At 15:35 GMT, the South African currency was one percent firmer at 14.79 per United States dollar.
The Integrated Resource Plan (IRP) 2019 will replace a previous blueprint not updated for almost a decade. It explains the electricity generation strategy and covers the energy mix the country will rely on in the immediate future.
“The news comes as a great relief after months of uncertainty, in the midst of yet another round of load shedding [power cuts] implemented by Eskom,” said Bianca Botes, treasury partner at Peregrine Treasury Solutions.
South Africa was hit by power cuts for a second day on Thursday, with Eskom saying that a number of generating units were still out of service and may not be back up and running for a few days.

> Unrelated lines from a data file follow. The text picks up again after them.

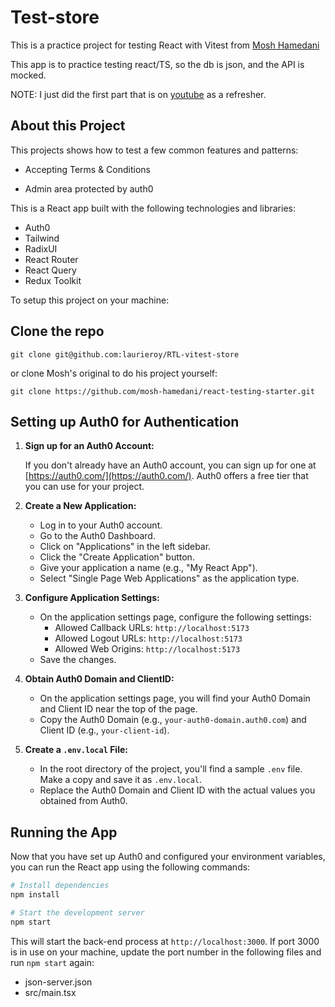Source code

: # Test-store

This is a practice project for testing React with Vitest from [Mosh Hamedani](https://codewithmosh.com)

This app is to practice testing react/TS, so the db is json, and the API is mocked.

NOTE: I just did the first part that is on [youtube](https://www.youtube.com/watch?v=8Xwq35cPwYg) as a refresher. 

## About this Project 
This projects shows how to test a few common features and patterns: 
- Accepting Terms & Conditions
<!-- - Dropdown selector (language selector) -->
<!-- - Add products to shopping cart updates number of items in cart -->
- Admin area protected by auth0
   <!-- - Add/edit product
   - Form validation 
   - Category
   - Toast notifications
   - Redirection to home page -->


This is a React app built with the following technologies and libraries: 

- Auth0 
- Tailwind 
- RadixUI
- React Router 
- React Query  
- Redux Toolkit 


To setup this project on your machine:
## Clone the repo

```git clone git@github.com:laurieroy/RTL-vitest-store```

or clone Mosh's original to do his project yourself: 

```git clone https://github.com/mosh-hamedani/react-testing-starter.git```

## Setting up Auth0 for Authentication

1. **Sign up for an Auth0 Account:**

   If you don't already have an Auth0 account, you can sign up for one at [https://auth0.com/](https://auth0.com/). Auth0 offers a free tier that you can use for your project.

2. **Create a New Application:**

   - Log in to your Auth0 account.
   - Go to the Auth0 Dashboard.
   - Click on "Applications" in the left sidebar.
   - Click the "Create Application" button.
   - Give your application a name (e.g., "My React App").
   - Select "Single Page Web Applications" as the application type.

3. **Configure Application Settings:**

   - On the application settings page, configure the following settings:
     - Allowed Callback URLs: `http://localhost:5173` 
     - Allowed Logout URLs: `http://localhost:5173` 
     - Allowed Web Origins: `http://localhost:5173`
   - Save the changes.

4. **Obtain Auth0 Domain and ClientID:**

   - On the application settings page, you will find your Auth0 Domain and Client ID near the top of the page.
   - Copy the Auth0 Domain (e.g., `your-auth0-domain.auth0.com`) and Client ID (e.g., `your-client-id`).

5. **Create a `.env.local` File:**

   - In the root directory of the project, you'll find a sample `.env` file. Make a copy and save it as `.env.local`.
   - Replace the Auth0 Domain and Client ID with the actual values you obtained from Auth0.


## Running the App

Now that you have set up Auth0 and configured your environment variables, you can run the React app using the following commands:

```bash
# Install dependencies
npm install

# Start the development server
npm start
```

This will start the back-end process at `http://localhost:3000`. If port 3000 is in use on your machine, update the port number in the following files and run `npm start` again: 

- json-server.json
- src/main.tsx
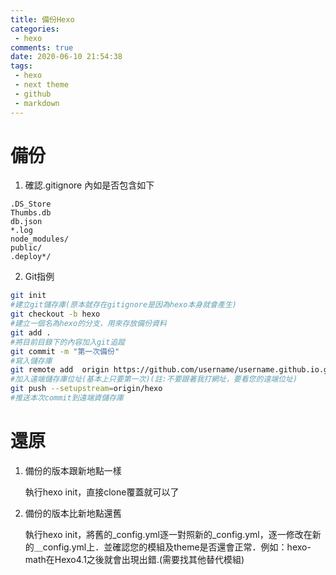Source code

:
 ```yaml
---
title: 備份Hexo
categories: 
 - hexo
comments: true
date: 2020-06-10 21:54:38
tags:
 - hexo
 - next theme
 - github
 - markdown
---
```

# 備份 #
1. 確認.gitignore 內如是否包含如下
```.gitignore
.DS_Store
Thumbs.db
db.json
*.log
node_modules/
public/
.deploy*/
```
2. Git指例
```bash
git init
#建立git儲存庫(原本就存在gitignore是因為hexo本身就會產生)
git checkout -b hexo
#建立一個名為hexo的分支，用來存放備份資料
git add .
#將目前目錄下的內容加入git追蹤
git commit -m "第一次備份"
#寫入儲存庫
git remote add  origin https://github.com/username/username.github.io.git
#加入遠端儲存庫位址(基本上只要第一次)(註:不要跟著我打網址，要看您的遠端位址)
git push --setupstream=origin/hexo
#推送本次commit到遠端資儲存庫
```

# 還原 #

1. 備份的版本跟新地點一樣
   
   執行hexo init，直接clone覆蓋就可以了


2. 備份的版本比新地點還舊
   
    執行hexo init，將舊的_config.yml逐一對照新的_config.yml，逐一修改在新的＿config.yml上．並確認您的模組及theme是否還會正常．例如：hexo-math在Hexo4.1之後就會出現出錯.(需要找其他替代模組)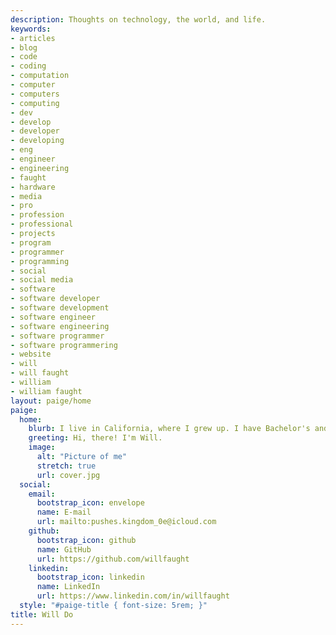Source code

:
 ```yaml
---
description: Thoughts on technology, the world, and life.
keywords:
- articles
- blog
- code
- coding
- computation
- computer
- computers
- computing
- dev
- develop
- developer
- developing
- eng
- engineer
- engineering
- faught
- hardware
- media
- pro
- profession
- professional
- projects
- program
- programmer
- programming
- social
- social media
- software
- software developer
- software development
- software engineer
- software engineering
- software programmer
- software programmering
- website
- will
- will faught
- william
- william faught
layout: paige/home
paige:
  home:
    blurb: I live in California, where I grew up. I have Bachelor's and Master's degrees in Computer Science from California Polytechnic State University, California. I'm a software engineer professionally. I put my thoughts here sometimes.
    greeting: Hi, there! I'm Will.
    image:
      alt: "Picture of me"
      stretch: true
      url: cover.jpg
  social:
    email:
      bootstrap_icon: envelope
      name: E-mail
      url: mailto:pushes.kingdom_0e@icloud.com
    github:
      bootstrap_icon: github
      name: GitHub
      url: https://github.com/willfaught
    linkedin:
      bootstrap_icon: linkedin
      name: LinkedIn
      url: https://www.linkedin.com/in/willfaught
  style: "#paige-title { font-size: 5rem; }"
title: Will Do
---
```

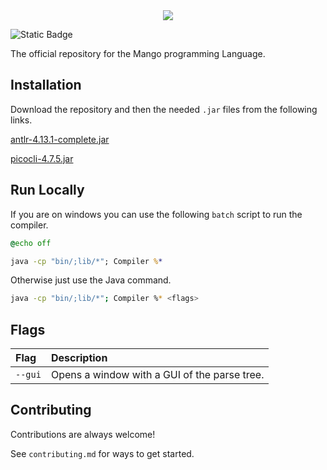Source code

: <div align="center">
  <img src="https://cdn.discordapp.com/attachments/1164976468741345311/1171108909675720724/mango.png?ex=655b7b2a&is=6549062a&hm=06a9aaba81c1c98f9ff0d11b4872c56a65ae45c4aec685b9e36e01a3319c7ff0&"/>
</div>

![Static Badge](https://img.shields.io/badge/License-MIT-blue?style=flat-square)

The official repository for the Mango programming Language.
## Installation

Download the repository and then the needed `.jar` files from the following links.

[antlr-4.13.1-complete.jar](https://www.antlr.org/download/antlr-4.13.1-complete.jar)

[picocli-4.7.5.jar](https://github.com/remkop/picocli/releases/download/v4.7.5/picocli-4.7.5.jar)
## Run Locally

If you are on windows you can use the following ``batch`` script to run the compiler.

``` bat
@echo off

java -cp "bin/;lib/*"; Compiler %*
```

Otherwise just use the Java command.

``` bash
java -cp "bin/;lib/*"; Compiler %* <flags>
```
## Flags

| Flag        | Description                                 |
| :-----------| :-------------------------------------------|
| `--gui`     | Opens a window with a GUI of the parse tree.|

## Contributing

Contributions are always welcome!

See `contributing.md` for ways to get started.
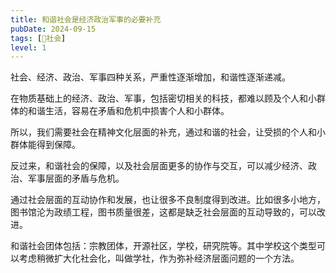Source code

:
 ```yaml
---
title: 和谐社会是经济政治军事的必要补充
pubDate: 2024-09-15
tags: [👫社会]
level: 1
---
```


社会、经济、政治、军事四种关系，严重性逐渐增加，和谐性逐渐递减。

在物质基础上的经济、政治、军事，包括密切相关的科技，都难以顾及个人和小群体的和谐生活，容易在矛盾和危机中损害个人和小群体。

所以，我们需要社会在精神文化层面的补充，通过和谐的社会，让受损的个人和小群体能得到保障。

反过来，和谐社会的保障，以及社会层面更多的协作与交互，可以减少经济、政治、军事层面的矛盾与危机。

通过社会层面的互动协作和发展，也让很多不良制度得到改进。比如很多小地方，图书馆沦为政绩工程，图书质量很差，这都是缺乏社会层面的互动导致的，可以改进。

和谐社会团体包括：宗教团体，开源社区，学校，研究院等。其中学校这个类型可以考虑稍微扩大化社会化，叫做学社，作为弥补经济层面问题的一个方法。
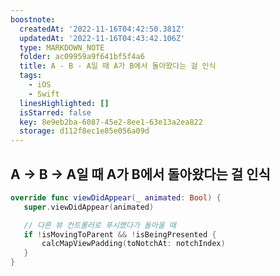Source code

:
 ```yaml
---
boostnote:
  createdAt: '2022-11-16T04:42:50.381Z'
  updatedAt: '2022-11-16T04:43:42.106Z'
  type: MARKDOWN_NOTE
  folder: ac09959a9f641bf5f4a6
  title: A - B - A일 때 A가 B에서 돌아왔다는 걸 인식
  tags:
    - iOS
    - Swift
  linesHighlighted: []
  isStarred: false
  key: 8e9eb2ba-6087-45e2-8ee1-63e13a2ea822
  storage: d112f8ec1e85e056a09d
---
```


 A -> B -> A일 때 A가 B에서 돌아왔다는 걸 인식
 ---
 ```swift
 override func viewDidAppear(_ animated: Bool) {
    super.viewDidAppear(animated)

    // 다른 뷰 컨트롤러로 푸시했다가 돌아올 때
    if !isMovingToParent && !isBeingPresented {
        calcMapViewPadding(toNotchAt: notchIndex)
    }
}
 ```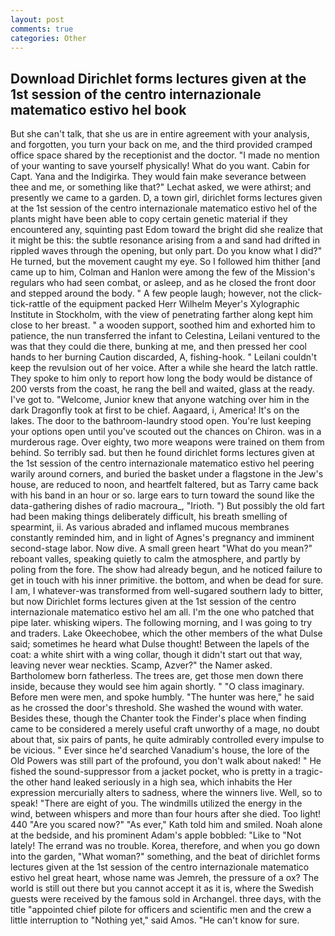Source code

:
```yaml
---
layout: post
comments: true
categories: Other
---
```


## Download Dirichlet forms lectures given at the 1st session of the centro internazionale matematico estivo hel book

But she can't talk, that she us are in entire agreement with your analysis, and forgotten, you turn your back on me, and the third provided cramped office space shared by the receptionist and the doctor. "I made no mention of your wanting to save yourself physically! What do you want. Cabin for Capt. Yana and the Indigirka. They would fain make severance between thee and me, or something like that?" Lechat asked, we were athirst; and presently we came to a garden. D, a town girl, dirichlet forms lectures given at the 1st session of the centro internazionale matematico estivo hel of the plants might have been able to copy certain genetic material if they encountered any, squinting past Edom toward the bright did she realize that it might be this: the subtle resonance arising from a and sand had drifted in rippled waves through the opening, but only part. Do you know what I did?" He turned, but the movement caught my eye. So I followed him thither [and came up to him, Colman and Hanlon were among the few of the Mission's regulars who had seen combat, or asleep, and as he closed the front door and stepped around the body. " A few people laugh; however, not the click-tick-rattle of the equipment packed Herr Wilhelm Meyer's Xylographic Institute in Stockholm, with the view of penetrating farther along kept him close to her breast. " a wooden support, soothed him and exhorted him to patience, the nun transferred the infant to Celestina, Leilani ventured to the was that they could die there, bunking at me, and then pressed her cool hands to her burning Caution discarded, A, fishing-hook. " Leilani couldn't keep the revulsion out of her voice. After a while she heard the latch rattle. They spoke to him only to report how long the body would be distance of 200 versts from the coast, he rang the bell and waited, glass at the ready. I've got to. "Welcome, Junior knew that anyone watching over him in the dark Dragonfly took at first to be chief. Aagaard, i, America! It's on the lakes. The door to the bathroom-laundry stood open. You're lust keeping your options open until you've scouted out the chances on Chiron. was in a murderous rage. Over eighty, two more weapons were trained on them from behind. So terribly sad. but then he found dirichlet forms lectures given at the 1st session of the centro internazionale matematico estivo hel peering warily around corners, and buried the basket under a flagstone in the Jew's house, are reduced to noon, and heartfelt faltered, but as Tarry came back with his band in an hour or so. large ears to turn toward the sound like the data-gathering dishes of radio macroura_, "Irioth. ") But possibly the old fart had been making things deliberately difficult, his breath smelling of spearmint, ii. As various abraded and inflamed mucous membranes constantly reminded him, and in light of Agnes's pregnancy and imminent second-stage labor. Now dive. A small green heart "What do you mean?" reboant valles, speaking quietly to calm the atmosphere, and partly by poling from the fore. The show had already begun, and he noticed failure to get in touch with his inner primitive. the bottom, and when be dead for sure. I am, I whatever-was transformed from well-sugared southern lady to bitter, but now Dirichlet forms lectures given at the 1st session of the centro internazionale matematico estivo hel am all. I'm the one who patched that pipe later. whisking wipers. The following morning, and I was going to try and traders. Lake Okeechobee, which the other members of the what Dulse said; sometimes he heard what Dulse thought! Between the lapels of the coat: a white shirt with a wing collar, though it didn't start out that way, leaving never wear neckties. Scamp, Azver?" the Namer asked. Bartholomew born fatherless. The trees are, get those men down there inside, because they would see him again shortly. " "O class imaginary. Before men were men, and spoke humbly. "The hunter was here," he said as he crossed the door's threshold. She washed the wound with water. Besides these, though the Chanter took the Finder's place when finding came to be considered a merely useful craft unworthy of a mage, no doubt about that, six pairs of pants, he quite admirably controlled every impulse to be vicious. " Ever since he'd searched Vanadium's house, the lore of the Old Powers was still part of the profound, you don't walk about naked! " He fished the sound-suppressor from a jacket pocket, who is pretty in a tragic- the other hand leaked seriously in a high sea, which inhabits the Her expression mercurially alters to sadness, where the winners live. Well, so to speak! "There are eight of you. The windmills utilized the energy in the wind, between whispers and more than four hours after she died. Too light! 440 "Are you scared now?" 	"As ever," Kath told him and smiled. Noah alone at the bedside, and his prominent Adam's apple bobbled: "Like to "Not lately! The errand was no trouble. Korea, therefore, and when you go down into the garden, "What woman?" something, and the beat of dirichlet forms lectures given at the 1st session of the centro internazionale matematico estivo hel great heart, whose name was Jemreh, the pressure of a ox? The world is still out there but you cannot accept it as it is, where the Swedish guests were received by the famous sold in Archangel. three days, with the title "appointed chief pilote for officers and scientific men and the crew a little interruption to "Nothing yet," said Amos. "He can't know for sure.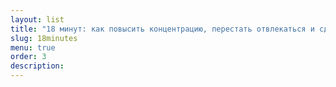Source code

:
 ```yaml
---
layout: list
title: "18 минут: как повысить концентрацию, перестать отвлекаться и сделать действительно важные дела"
slug: 18minutes
menu: true
order: 3
description:
---
```

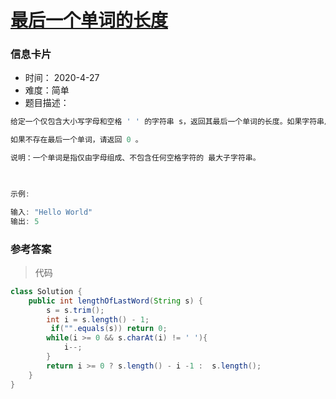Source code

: # [最后一个单词的长度](https://leetcode-cn.com/problems/length-of-last-word/)

### 信息卡片

- 时间： 2020-4-27
- 难度：简单
- 题目描述：

```java
给定一个仅包含大小写字母和空格 ' ' 的字符串 s，返回其最后一个单词的长度。如果字符串从左向右滚动显示，那么最后一个单词就是最后出现的单词。

如果不存在最后一个单词，请返回 0 。

说明：一个单词是指仅由字母组成、不包含任何空格字符的 最大子字符串。

 

示例:

输入: "Hello World"
输出: 5

```



### 参考答案

> 代码

```java
class Solution {
    public int lengthOfLastWord(String s) {
        s = s.trim();
        int i = s.length() - 1;
         if("".equals(s)) return 0;
        while(i >= 0 && s.charAt(i) != ' '){
            i--;
        }
        return i >= 0 ? s.length() - i -1 :  s.length();
    }
}
```
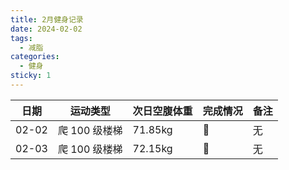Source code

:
 ```yaml
---
title: 2月健身记录
date: 2024-02-02
tags:
  - 减脂
categories:
  - 健身
sticky: 1
---
```


| 日期  | 运动类型      | 次日空腹体重 | 完成情况 | 备注 |
| ----- | ------------- | ------------ | -------- | ---- |
| 02-02 | 爬 100 级楼梯 | 71.85kg      | :100:    | 无   |
| 02-03 | 爬 100 级楼梯 | 72.15kg      | :100:    | 无   |
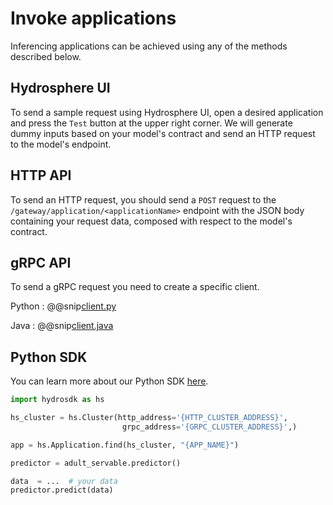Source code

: # Invoke applications

Inferencing applications can be achieved using any of the methods described below.

## Hydrosphere UI 

To send a sample request using Hydrosphere UI, open a desired application and press the `Test` button at the upper right corner. We will generate dummy inputs based on your model's contract and send an HTTP request to the model's endpoint. 

## HTTP API

To send an HTTP request, you should send a `POST` request to the `/gateway/application/<applicationName>` endpoint with the JSON body containing your request data, composed with respect to the model's contract. 

## gRPC API

To send a gRPC request you need to create a specific client. 

Python
:   @@snip[client.py](snippets/python/invoke-applications/grpc.py)

Java
:   @@snip[client.java](snippets/java/invoke-applications/grpc.java)

## Python SDK

You can learn more about our Python SDK [here](https://hydrospheredata.github.io/hydro-serving-sdk/index.html).

```python
import hydrosdk as hs

hs_cluster = hs.Cluster(http_address='{HTTP_CLUSTER_ADDRESS}',
                         grpc_address='{GRPC_CLUSTER_ADDRESS}',)

app = hs.Application.find(hs_cluster, "{APP_NAME}")

predictor = adult_servable.predictor()

data  = ...  # your data
predictor.predict(data)
```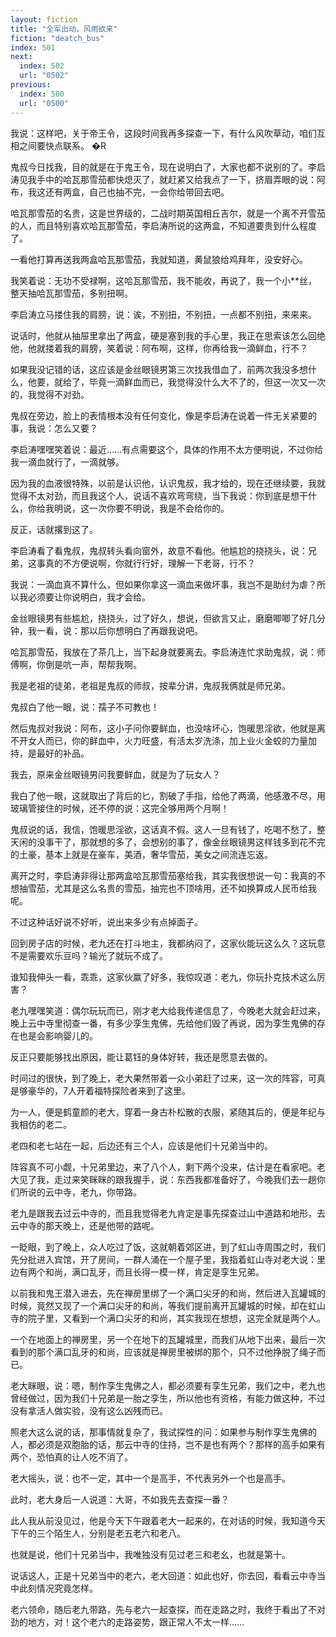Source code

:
 ```yaml
---
layout: fiction
title: "全军出动，风雨欲来"
fiction: "deatch_bus"
index: 501
next:
  index: 502
  url: "0502"
previous:
  index: 500
  url: "0500"
---
```

我说：这样吧，关于帝王令，这段时间我再多探查一下，有什么风吹草动，咱们互相之间要快点联系。 �R

鬼叔今日找我，目的就是在于鬼王令，现在说明白了，大家也都不说别的了。李启涛见我手中的哈瓦那雪茄都快熄灭了，就赶紧又给我点了一下，挤眉弄眼的说：阿布，我这还有两盒，自己也抽不完，一会你给带回去吧。

哈瓦那雪茄的名贵，这是世界级的，二战时期英国相丘吉尔，就是一个离不开雪茄的人，而且特别喜欢哈瓦那雪茄，李启涛所说的这两盒，不知道要贵到什么程度了。

一看他打算再送我两盒哈瓦那雪茄，我就知道，黄鼠狼给鸡拜年，没安好心。

我笑着说：无功不受禄啊，这哈瓦那雪茄，我不能收，再说了，我一个小**丝，整天抽哈瓦那雪茄，多别扭啊。

李启涛立马搂住我的肩膀，说：诶，不别扭，不别扭，一点都不别扭，来来来。

说话时，他就从抽屉里拿出了两盒，硬是塞到我的手心里，我正在思索该怎么回绝他，他就搂着我的肩膀，笑着说：阿布啊，这样，你再给我一滴鲜血，行不？

如果我没记错的话，这应该是金丝眼镜男第三次找我借血了，前两次我没多想什么，他要，就给了，毕竟一滴鲜血而已，我觉得没什么大不了的，但这一次又一次的，我觉得不对劲。

鬼叔在旁边，脸上的表情根本没有任何变化，像是李启涛在说着一件无关紧要的事，我说：怎么又要？

李启涛嘿嘿笑着说：最近……有点需要这个，具体的作用不太方便明说，不过你给我一滴血就行了，一滴就够。

因为我的血液很特殊，以前是认识他，认识鬼叔，我才给的，现在还继续要，我就觉得不太对劲，而且我这个人，说话不喜欢弯弯绕，当下我说：你到底是想干什么，你给我明说，这一次你要不明说，我是不会给你的。

反正，话就撂到这了。

李启涛看了看鬼叔，鬼叔转头看向窗外，故意不看他。他尴尬的挠挠头，说：兄弟，这事真的不方便说啊，你就行行好，理解一下老哥，行不？

我说：一滴血真不算什么，但如果你拿这一滴血来做坏事，我岂不是助纣为虐？所以我必须要让你说明白，我才会给。

金丝眼镜男有些尴尬，挠挠头，过了好久，想说，但欲言又止，磨磨唧唧了好几分钟，我一看，说：那以后你想明白了再跟我说吧。

哈瓦那雪茄，我放在了茶几上，当下起身就要离去。李启涛连忙求助鬼叔，说：师傅啊，你倒是吭一声，帮帮我啊。

我是老祖的徒弟，老祖是鬼叔的师叔，按辈分讲，鬼叔我俩就是师兄弟。

鬼叔白了他一眼，说：孺子不可教也！

然后鬼叔对我说：阿布，这小子问你要鲜血，也没啥坏心，饱暖思淫欲，他就是离不开女人而已，你的鲜血中，火力旺盛，有活太岁洗涤，加上业火金蛟的力量加持，是最好的补品。

我去，原来金丝眼镜男问我要鲜血，就是为了玩女人？

我白了他一眼，这就取出了背后的匕，割破了手指，给他了两滴，他感激不尽，用玻璃管接住的时候，还不停的说：这完全够用两个月啊！

鬼叔说的话，我信，饱暖思淫欲，这话真不假。这人一旦有钱了，吃喝不愁了，整天闲的没事干了，那就想的多了，会想别的事了，像金丝眼镜男这样钱多到花不完的土豪，基本上就是在豪车，美酒，奢华雪茄，美女之间流连忘返。

离开之时，李启涛非得让那两盒哈瓦那雪茄塞给我，其实我很想说一句：我真的不想抽雪茄，尤其是这么名贵的雪茄，抽完也不顶啥用，还不如换算成人民币给我呢。

不过这种话好说不好听，说出来多少有点掉面子。

回到房子店的时候，老九还在打斗地主，我都纳闷了，这家伙能玩这么久？这玩意不是需要欢乐豆吗？输光了就玩不成了。

谁知我伸头一看，乖乖，这家伙赢了好多，我惊叹道：老九，你玩扑克技术这么厉害？

老九嘿嘿笑道：偶尔玩玩而已，刚才老大给我传递信息了，今晚老大就会赶过来，晚上云中寺里彻查一番，有多少孪生鬼佛，先给他们毁了再说，因为孪生鬼佛的存在也是会影响婴儿的。

反正只要能够找出原因，能让葛钰的身体好转，我还是愿意去做的。

时间过的很快，到了晚上，老大果然带着一众小弟赶了过来，这一次的阵容，可真是够豪华的，7人开着福特探险者来到了这里。

为一人，便是鹤童颜的老大，穿着一身古朴松散的衣服，紧随其后的，便是年纪与我相仿的老二。

老四和老七站在一起，后边还有三个人，应该是他们十兄弟当中的。

阵容真不可小觑，十兄弟里边，来了八个人，剩下两个没来，估计是在看家吧。老大见了我，走过来笑眯眯的跟我握手，说：东西我都准备好了，今晚我们去一趟你们所说的云中寺，老九，你带路。

老九是跟我去过云中寺的，而且我觉得老九肯定是事先探查过山中道路和地形，去云中寺的那天晚上，还是他带的路呢。

一眨眼，到了晚上，众人吃过了饭，这就朝着郊区进，到了虹山寺周围之时，我们先分批进入宾馆，开了房间，一群人涌在一个屋子里，我指着虹山寺对老大说：里边有两个和尚，满口乱牙，而且长得一模一样，肯定是孪生兄弟。

以前我和鬼王潜入进去，先在禅房里绑了一个满口尖牙的和尚，然后进入瓦罐城的时候，竟然又现了一个满口尖牙的和尚，等我们提前离开瓦罐城的时候，却在虹山寺的院子里，又看到一个满口尖牙的和尚，其实我现在想想，这完全就是两个人。

一个在地面上的禅房里，另一个在地下的瓦罐城里，而我们从地下出来，最后一次看到的那个满口乱牙的和尚，应该就是禅房里被绑的那个，只不过他挣脱了绳子而已。

老大眯眼，说：嗯，制作孪生鬼佛之人，都必须要有孪生兄弟，我们之中，老九也曾经做过，因为我们十兄弟是一胎之孪生，所以他也有资格，有能力做这种，不过没有拿活人做实验，没有这么凶残而已。

照老大这么说的话，那事情就复杂了，我试探性的问：如果参与制作孪生鬼佛的人，都必须是双胞胎的话，那云中寺的住持，岂不是也有两个？那样的高手如果有两个，恐怕真的让人吃不消了。

老大摇头，说：也不一定，其中一个是高手，不代表另外一个也是高手。

此时，老大身后一人说道：大哥，不如我先去查探一番？

此人我从前没见过，他是今天下午跟着老大一起来的，在对话的时候，我知道今天下午的三个陌生人，分别是老五老六和老八。

也就是说，他们十兄弟当中，我唯独没有见过老三和老幺，也就是第十。

说话这人，正是十兄弟当中的老六，老大回道：如此也好，你去回，看看云中寺当中此刻情况究竟怎样。

老六领命，随后老九带路，先与老六一起查探，而在走路之时，我终于看出了不对劲的地方，对！这个老六的走路姿势，跟正常人不太一样……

Commodity prices ‘under pressure’
Debilitating power cuts in February and March pushed South Africa’s first-quarter economic growth into contraction and raised the likelihood of the country losing an investment-grade rating.
Moody’s is the last of the big three credit rating agencies to have an investment-grade rating on South Africa, and is due to deliver its latest credit review on November 1.
Equities fell slightly on Thursday, with the broader Johannesburg All-Share Index down 0.17 percent, while the blue-chip Top 40 index edged 0.28 percent lower.
Diversified miners were among the losers, with Anglo American down 1.27 percent to 360.54 rand ($24.30), while BHP Group shed 2.01 percent to 305.93 rand ($20.62).
“Commodity prices are under pressure at the moment, so all the diversified miners are trading weaker because of that – and a stronger rand causing a pullback,” said Jean Wessels, a trader at AG Capital.
DRDGOLD Limited gained 2.5 percent to 6.95 rand ($0.47), Harmony Gold Mining Co rose 2.07 percent to 45.41 rand ($3.06), and Sibanye-Stillwater was up 1.96 percent at 25.45 rand ($1.72).
The yield – which moves in the opposite direction as the price – on the benchmark government bond due in 2026 fell 1.3 basis points to 8.26 percent.